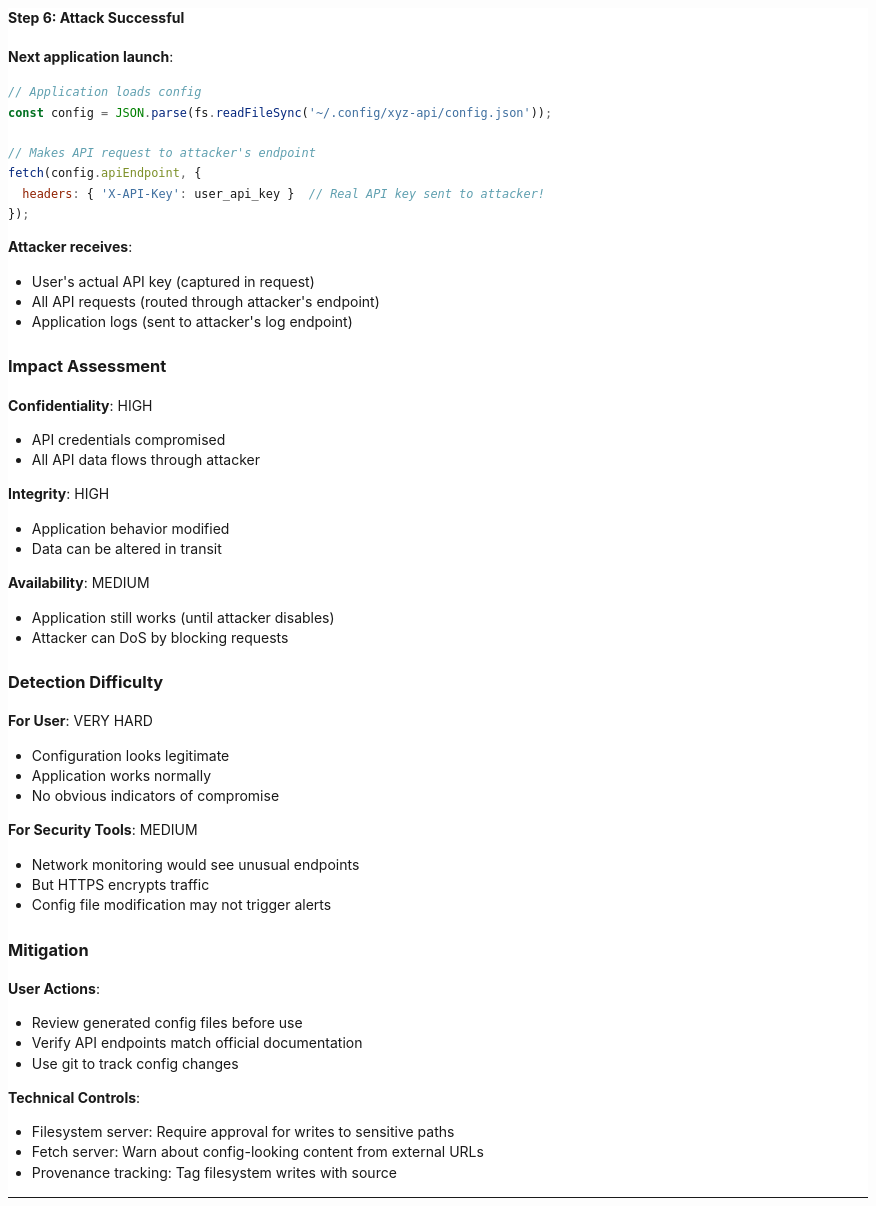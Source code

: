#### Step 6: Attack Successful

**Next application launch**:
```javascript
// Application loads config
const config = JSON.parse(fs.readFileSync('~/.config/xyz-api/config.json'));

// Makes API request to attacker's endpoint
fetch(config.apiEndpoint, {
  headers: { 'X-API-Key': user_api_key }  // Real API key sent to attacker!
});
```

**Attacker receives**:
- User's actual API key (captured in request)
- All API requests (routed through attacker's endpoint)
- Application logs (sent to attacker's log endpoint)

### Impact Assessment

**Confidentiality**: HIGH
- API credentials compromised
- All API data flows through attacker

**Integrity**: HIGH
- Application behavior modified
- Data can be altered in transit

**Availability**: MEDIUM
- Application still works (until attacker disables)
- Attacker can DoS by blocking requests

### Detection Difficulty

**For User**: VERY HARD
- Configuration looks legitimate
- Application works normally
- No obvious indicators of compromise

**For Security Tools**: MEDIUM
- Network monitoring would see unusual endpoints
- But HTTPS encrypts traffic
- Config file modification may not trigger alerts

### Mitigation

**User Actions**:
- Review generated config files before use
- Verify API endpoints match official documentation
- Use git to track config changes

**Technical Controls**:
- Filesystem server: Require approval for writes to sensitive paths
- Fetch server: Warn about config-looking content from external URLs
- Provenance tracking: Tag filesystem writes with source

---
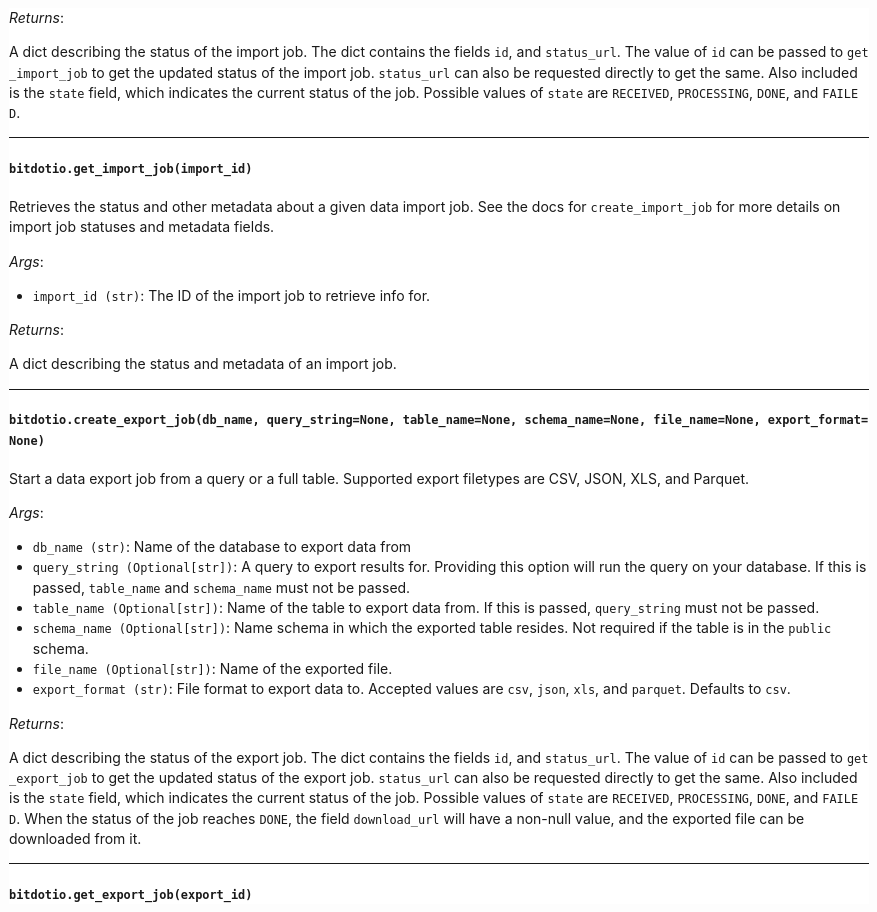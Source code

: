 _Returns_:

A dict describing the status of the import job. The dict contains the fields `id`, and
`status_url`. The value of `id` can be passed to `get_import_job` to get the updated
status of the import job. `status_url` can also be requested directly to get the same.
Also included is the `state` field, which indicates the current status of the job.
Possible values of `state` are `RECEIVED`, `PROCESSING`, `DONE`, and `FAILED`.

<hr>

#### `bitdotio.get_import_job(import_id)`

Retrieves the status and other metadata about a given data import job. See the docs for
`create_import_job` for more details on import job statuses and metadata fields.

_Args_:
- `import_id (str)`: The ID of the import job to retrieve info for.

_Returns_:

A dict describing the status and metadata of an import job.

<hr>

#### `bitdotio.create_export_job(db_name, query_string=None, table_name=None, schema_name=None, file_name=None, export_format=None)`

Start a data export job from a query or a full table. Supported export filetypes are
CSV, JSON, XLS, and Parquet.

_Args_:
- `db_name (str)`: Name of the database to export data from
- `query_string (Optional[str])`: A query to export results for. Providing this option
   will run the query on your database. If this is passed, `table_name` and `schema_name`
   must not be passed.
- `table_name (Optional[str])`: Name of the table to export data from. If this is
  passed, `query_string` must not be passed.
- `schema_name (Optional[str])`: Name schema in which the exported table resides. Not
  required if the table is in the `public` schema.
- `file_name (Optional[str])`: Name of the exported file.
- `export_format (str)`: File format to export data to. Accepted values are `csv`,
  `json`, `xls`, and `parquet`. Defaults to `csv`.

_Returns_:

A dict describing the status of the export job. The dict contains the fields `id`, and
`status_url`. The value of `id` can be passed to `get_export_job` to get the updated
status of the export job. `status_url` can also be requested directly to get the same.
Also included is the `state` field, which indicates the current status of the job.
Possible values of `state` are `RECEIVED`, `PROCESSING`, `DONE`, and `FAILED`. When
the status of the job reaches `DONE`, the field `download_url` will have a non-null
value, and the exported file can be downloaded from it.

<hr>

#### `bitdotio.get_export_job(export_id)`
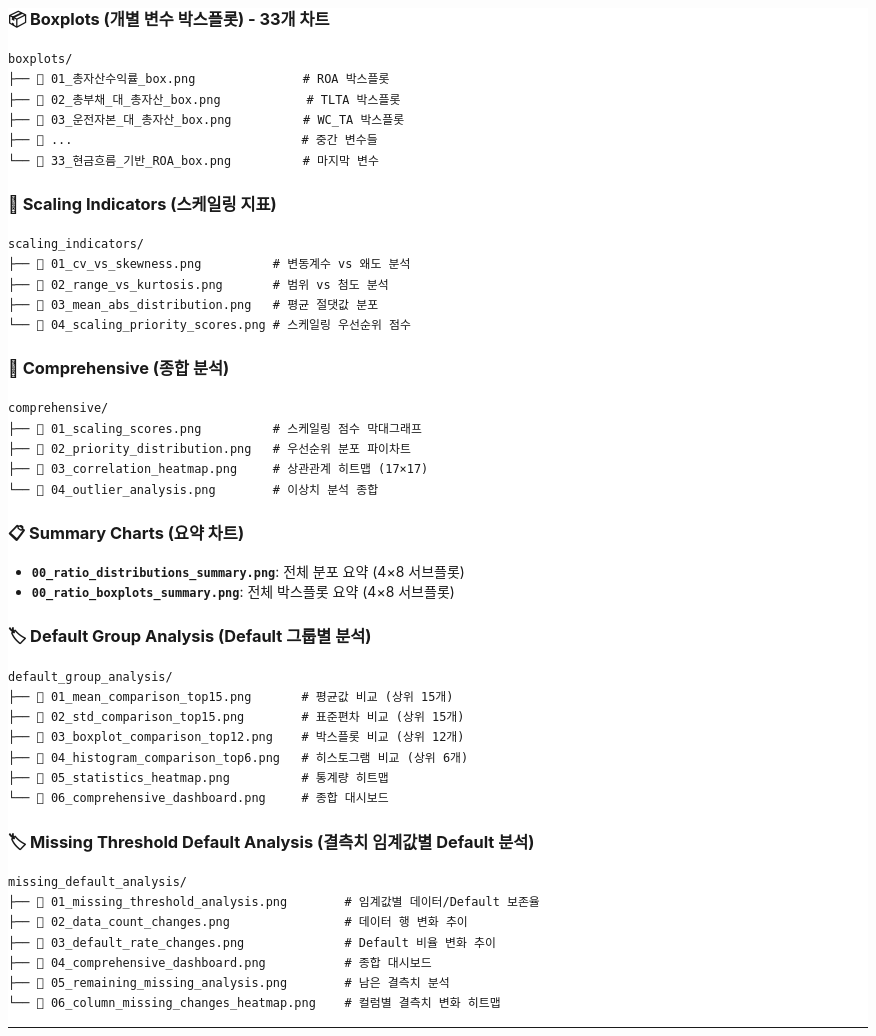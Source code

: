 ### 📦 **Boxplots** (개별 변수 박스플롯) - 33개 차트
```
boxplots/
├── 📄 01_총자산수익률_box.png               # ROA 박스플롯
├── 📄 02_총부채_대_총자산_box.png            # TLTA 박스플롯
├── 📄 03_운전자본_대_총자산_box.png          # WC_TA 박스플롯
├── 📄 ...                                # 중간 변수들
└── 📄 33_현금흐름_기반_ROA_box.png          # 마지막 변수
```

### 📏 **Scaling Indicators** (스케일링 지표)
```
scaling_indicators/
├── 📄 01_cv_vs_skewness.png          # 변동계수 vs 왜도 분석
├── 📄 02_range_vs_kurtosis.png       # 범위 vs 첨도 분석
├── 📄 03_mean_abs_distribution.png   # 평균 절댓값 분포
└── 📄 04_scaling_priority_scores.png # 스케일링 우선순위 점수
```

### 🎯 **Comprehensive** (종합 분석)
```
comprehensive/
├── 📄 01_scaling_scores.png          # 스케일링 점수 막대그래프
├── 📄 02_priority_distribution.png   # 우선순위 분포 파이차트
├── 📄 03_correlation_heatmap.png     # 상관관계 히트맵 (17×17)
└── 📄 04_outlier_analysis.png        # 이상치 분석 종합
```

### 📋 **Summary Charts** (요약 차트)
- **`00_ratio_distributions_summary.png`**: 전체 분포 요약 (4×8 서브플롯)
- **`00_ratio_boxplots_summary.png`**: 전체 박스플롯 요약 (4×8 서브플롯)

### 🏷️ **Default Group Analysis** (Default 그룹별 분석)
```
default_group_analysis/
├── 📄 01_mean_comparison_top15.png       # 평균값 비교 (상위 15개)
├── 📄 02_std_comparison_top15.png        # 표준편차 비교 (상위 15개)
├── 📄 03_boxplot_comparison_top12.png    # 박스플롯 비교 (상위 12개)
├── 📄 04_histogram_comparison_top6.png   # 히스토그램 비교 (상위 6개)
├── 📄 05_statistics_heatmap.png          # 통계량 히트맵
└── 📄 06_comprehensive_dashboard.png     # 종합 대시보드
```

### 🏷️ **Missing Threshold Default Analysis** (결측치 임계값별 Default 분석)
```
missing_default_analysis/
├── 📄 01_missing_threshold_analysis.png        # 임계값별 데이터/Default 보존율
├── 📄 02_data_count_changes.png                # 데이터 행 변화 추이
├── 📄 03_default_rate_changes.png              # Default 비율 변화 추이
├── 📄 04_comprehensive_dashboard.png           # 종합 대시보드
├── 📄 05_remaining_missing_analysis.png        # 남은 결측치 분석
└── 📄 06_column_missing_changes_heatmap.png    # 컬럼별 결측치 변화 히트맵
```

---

> TASK DESCRIPTION:
Everything in the data must be printed verbatim except the pictures.

> SOLUTION TO THIS EXERCISE:
Source code

:#### Step 6: Attack Successful

**Next application launch**:
```javascript
// Application loads config
const config = JSON.parse(fs.readFileSync('~/.config/xyz-api/config.json'));

// Makes API request to attacker's endpoint
fetch(config.apiEndpoint, {
  headers: { 'X-API-Key': user_api_key }  // Real API key sent to attacker!
});
```

**Attacker receives**:
- User's actual API key (captured in request)
- All API requests (routed through attacker's endpoint)
- Application logs (sent to attacker's log endpoint)

### Impact Assessment

**Confidentiality**: HIGH
- API credentials compromised
- All API data flows through attacker

**Integrity**: HIGH
- Application behavior modified
- Data can be altered in transit

**Availability**: MEDIUM
- Application still works (until attacker disables)
- Attacker can DoS by blocking requests

### Detection Difficulty

**For User**: VERY HARD
- Configuration looks legitimate
- Application works normally
- No obvious indicators of compromise

**For Security Tools**: MEDIUM
- Network monitoring would see unusual endpoints
- But HTTPS encrypts traffic
- Config file modification may not trigger alerts

### Mitigation

**User Actions**:
- Review generated config files before use
- Verify API endpoints match official documentation
- Use git to track config changes

**Technical Controls**:
- Filesystem server: Require approval for writes to sensitive paths
- Fetch server: Warn about config-looking content from external URLs
- Provenance tracking: Tag filesystem writes with source

---
Source code

: _Returns_:

A dict describing the status of the import job. The dict contains the fields `id`, and
`status_url`. The value of `id` can be passed to `get_import_job` to get the updated
status of the import job. `status_url` can also be requested directly to get the same.
Also included is the `state` field, which indicates the current status of the job.
Possible values of `state` are `RECEIVED`, `PROCESSING`, `DONE`, and `FAILED`.

<hr>

#### `bitdotio.get_import_job(import_id)`

Retrieves the status and other metadata about a given data import job. See the docs for
`create_import_job` for more details on import job statuses and metadata fields.

_Args_:
- `import_id (str)`: The ID of the import job to retrieve info for.

_Returns_:

A dict describing the status and metadata of an import job.

<hr>

#### `bitdotio.create_export_job(db_name, query_string=None, table_name=None, schema_name=None, file_name=None, export_format=None)`

Start a data export job from a query or a full table. Supported export filetypes are
CSV, JSON, XLS, and Parquet.

_Args_:
- `db_name (str)`: Name of the database to export data from
- `query_string (Optional[str])`: A query to export results for. Providing this option
   will run the query on your database. If this is passed, `table_name` and `schema_name`
   must not be passed.
- `table_name (Optional[str])`: Name of the table to export data from. If this is
  passed, `query_string` must not be passed.
- `schema_name (Optional[str])`: Name schema in which the exported table resides. Not
  required if the table is in the `public` schema.
- `file_name (Optional[str])`: Name of the exported file.
- `export_format (str)`: File format to export data to. Accepted values are `csv`,
  `json`, `xls`, and `parquet`. Defaults to `csv`.

_Returns_:

A dict describing the status of the export job. The dict contains the fields `id`, and
`status_url`. The value of `id` can be passed to `get_export_job` to get the updated
status of the export job. `status_url` can also be requested directly to get the same.
Also included is the `state` field, which indicates the current status of the job.
Possible values of `state` are `RECEIVED`, `PROCESSING`, `DONE`, and `FAILED`. When
the status of the job reaches `DONE`, the field `download_url` will have a non-null
value, and the exported file can be downloaded from it.

<hr>

#### `bitdotio.get_export_job(export_id)`
Source code

: ### 📦 **Boxplots** (개별 변수 박스플롯) - 33개 차트
```
boxplots/
├── 📄 01_총자산수익률_box.png               # ROA 박스플롯
├── 📄 02_총부채_대_총자산_box.png            # TLTA 박스플롯
├── 📄 03_운전자본_대_총자산_box.png          # WC_TA 박스플롯
├── 📄 ...                                # 중간 변수들
└── 📄 33_현금흐름_기반_ROA_box.png          # 마지막 변수
```

### 📏 **Scaling Indicators** (스케일링 지표)
```
scaling_indicators/
├── 📄 01_cv_vs_skewness.png          # 변동계수 vs 왜도 분석
├── 📄 02_range_vs_kurtosis.png       # 범위 vs 첨도 분석
├── 📄 03_mean_abs_distribution.png   # 평균 절댓값 분포
└── 📄 04_scaling_priority_scores.png # 스케일링 우선순위 점수
```

### 🎯 **Comprehensive** (종합 분석)
```
comprehensive/
├── 📄 01_scaling_scores.png          # 스케일링 점수 막대그래프
├── 📄 02_priority_distribution.png   # 우선순위 분포 파이차트
├── 📄 03_correlation_heatmap.png     # 상관관계 히트맵 (17×17)
└── 📄 04_outlier_analysis.png        # 이상치 분석 종합
```

### 📋 **Summary Charts** (요약 차트)
- **`00_ratio_distributions_summary.png`**: 전체 분포 요약 (4×8 서브플롯)
- **`00_ratio_boxplots_summary.png`**: 전체 박스플롯 요약 (4×8 서브플롯)

### 🏷️ **Default Group Analysis** (Default 그룹별 분석)
```
default_group_analysis/
├── 📄 01_mean_comparison_top15.png       # 평균값 비교 (상위 15개)
├── 📄 02_std_comparison_top15.png        # 표준편차 비교 (상위 15개)
├── 📄 03_boxplot_comparison_top12.png    # 박스플롯 비교 (상위 12개)
├── 📄 04_histogram_comparison_top6.png   # 히스토그램 비교 (상위 6개)
├── 📄 05_statistics_heatmap.png          # 통계량 히트맵
└── 📄 06_comprehensive_dashboard.png     # 종합 대시보드
```

### 🏷️ **Missing Threshold Default Analysis** (결측치 임계값별 Default 분석)
```
missing_default_analysis/
├── 📄 01_missing_threshold_analysis.png        # 임계값별 데이터/Default 보존율
├── 📄 02_data_count_changes.png                # 데이터 행 변화 추이
├── 📄 03_default_rate_changes.png              # Default 비율 변화 추이
├── 📄 04_comprehensive_dashboard.png           # 종합 대시보드
├── 📄 05_remaining_missing_analysis.png        # 남은 결측치 분석
└── 📄 06_column_missing_changes_heatmap.png    # 컬럼별 결측치 변화 히트맵
```

---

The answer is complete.